YOUR GOAL. Lines below that include the word "yaml" should each be copied.

[Extracted data entries]
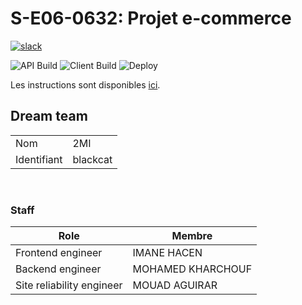# S-E06-0632: Projet e-commerce

[![slack](https://img.shields.io/badge/slack-join-yellow.svg?logo=slack)](https://join.slack.com/t/cerim1ecommer-qy81374/shared_invite/zt-1hgh8de7q-v1Mb4g6rwPH6yNzmU7bKNA)


![API Build](https://github.com/iammouadagr/ceri-m1-ecommerce-2022/actions/workflows/backend-ci.yaml/badge.svg)
![Client Build](https://github.com/iammouadagr/ceri-m1-ecommerce-2022/actions/workflows/frontend-ci.yaml/badge.svg)
![Deploy](https://github.com/iammouadagr/ceri-m1-ecommerce-2022/actions/workflows/deployment.yaml/badge.svg)

Les instructions sont disponibles [ici](https://github.com/Faylixe/ceri-m1-ecommerce-2022/tree/main/docs).

## Dream team
|             |          |
| ----------- | -------- |
| Nom         | 2MI      |
| Identifiant | blackcat |

<br>

### Staff

| Role                      | Membre            |
| ------------------------- | ----------------- |
| Frontend engineer         | IMANE HACEN       |
| Backend engineer          | MOHAMED KHARCHOUF |
| Site reliability engineer | MOUAD AGUIRAR     |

EXPECTED OUTPUT.
![API Build](https://github.com/iammouadagr/ceri-m1-ecommerce-2022/actions/workflows/backend-ci.yaml/badge.svg)
![Client Build](https://github.com/iammouadagr/ceri-m1-ecommerce-2022/actions/workflows/frontend-ci.yaml/badge.svg)
![Deploy](https://github.com/iammouadagr/ceri-m1-ecommerce-2022/actions/workflows/deployment.yaml/badge.svg)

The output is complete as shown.